Der Autor des Krisentagebuchs wird kurz nach dem 8. Mai von zwei amerikanischen Journalisten besucht. Sie waren bereits in den Konzentrationslagern; ihre Berichte überstiegen des Autors schlimmste Befürchtungen. Während er und die Journalisten sich in der Bibliothek besprechen, herrscht rundherum noch Chaos. Das Haus ist voller Flüchtlinge, bewirtet täglich heimkehrende Soldaten und Vertriebene. Am Vortag wollten ehemalige polnische Gefangene den Nachbarn umbringen, der ihnen die Herausgabe von Schlachtvieh verweigert hatte; dessen achtzigerjähriger Vater kommt dem Sohn mit einer Axt in der Hand zu Hilfe. Dem Autor gelingt es, einen vorbeifahrenden amerikanischen Kommandanten anzuhalten, der die Situation mit Hilfe seines Gefreiten und dessen Maschinenpistole unter Kontrolle bringt. Man hat das Glück, an einer von einrückenden Alliiertentruppen benutzten Durchgangsstraße zu wohnen, wo das amerikanische Militär bereits am Tag des Kriegsendes eine gewisse polizeiliche Gewalt ausübt (im Osten, wo die Russen ihre Rache nehmen, herrscht tiefe Nacht).

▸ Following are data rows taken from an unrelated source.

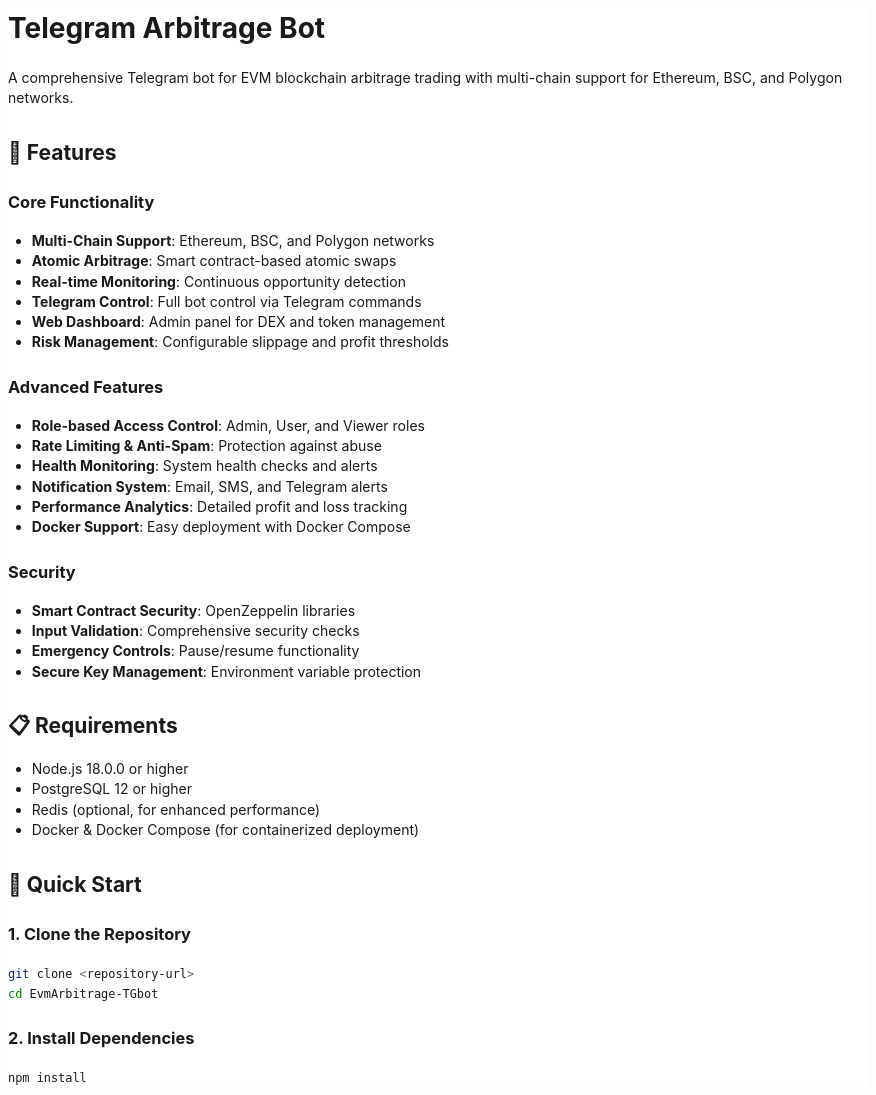 # Telegram Arbitrage Bot

A comprehensive Telegram bot for EVM blockchain arbitrage trading with multi-chain support for Ethereum, BSC, and Polygon networks.

## 🌟 Features

### Core Functionality
- **Multi-Chain Support**: Ethereum, BSC, and Polygon networks
- **Atomic Arbitrage**: Smart contract-based atomic swaps
- **Real-time Monitoring**: Continuous opportunity detection
- **Telegram Control**: Full bot control via Telegram commands
- **Web Dashboard**: Admin panel for DEX and token management
- **Risk Management**: Configurable slippage and profit thresholds

### Advanced Features
- **Role-based Access Control**: Admin, User, and Viewer roles
- **Rate Limiting & Anti-Spam**: Protection against abuse
- **Health Monitoring**: System health checks and alerts
- **Notification System**: Email, SMS, and Telegram alerts
- **Performance Analytics**: Detailed profit and loss tracking
- **Docker Support**: Easy deployment with Docker Compose

### Security
- **Smart Contract Security**: OpenZeppelin libraries
- **Input Validation**: Comprehensive security checks
- **Emergency Controls**: Pause/resume functionality
- **Secure Key Management**: Environment variable protection

## 📋 Requirements

- Node.js 18.0.0 or higher
- PostgreSQL 12 or higher
- Redis (optional, for enhanced performance)
- Docker & Docker Compose (for containerized deployment)

## 🚀 Quick Start

### 1. Clone the Repository

```bash
git clone <repository-url>
cd EvmArbitrage-TGbot
```

### 2. Install Dependencies

```bash
npm install
```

Das Gespräch in der Bibliothek dauert lange an. Oft scheint man sich nicht zu verstehen. Dem Autor, der den Krieg als apokalyptisches Drama von biblischem Ausmaß erlebt hat, ist der Pragmatismus der Amerikaner suspekt. Mythen sind ihnen fremd, sie denken bereits technologisch und technokratisch – sie sind „die neuen Menschen“; der Autor ist vom alten Schlag. Sein Menschentyp ist dem Untergang geweiht. Er schreibt: „An den beiden fiel mir die Sicherheit des Urteils auf, das völlige Durchtränktsein mit common sense, neuartig für jemand, der sich bisher nur mit jungen Deutschen und Franzosen unterhalten hat.“

Dann ein ungewöhnlicher Eintrag. Immer noch im Gespräch mit den Amerikanern: „Ich erwähnte die Erfahrung, die ich, seitdem ich in den Schützengräben [des Ersten Weltkriegs] die ersten Tagebücher schrieb, hinsichtlich der Anarchie gemacht habe, die mit der Sicherheit zugleich den Druck vermindert, mit dem der Staat wie ein Gebirge auf uns liegt.“ [S. 449] Also die alte Frage Freiheit vs Sicherheit. Das starke, furchtlose, unabhängige Individuum neigt zur Präferenz der Freiheit. Den Amerikanern kommt diese Bemerkung genauso merkwürdig vor wie uns heute.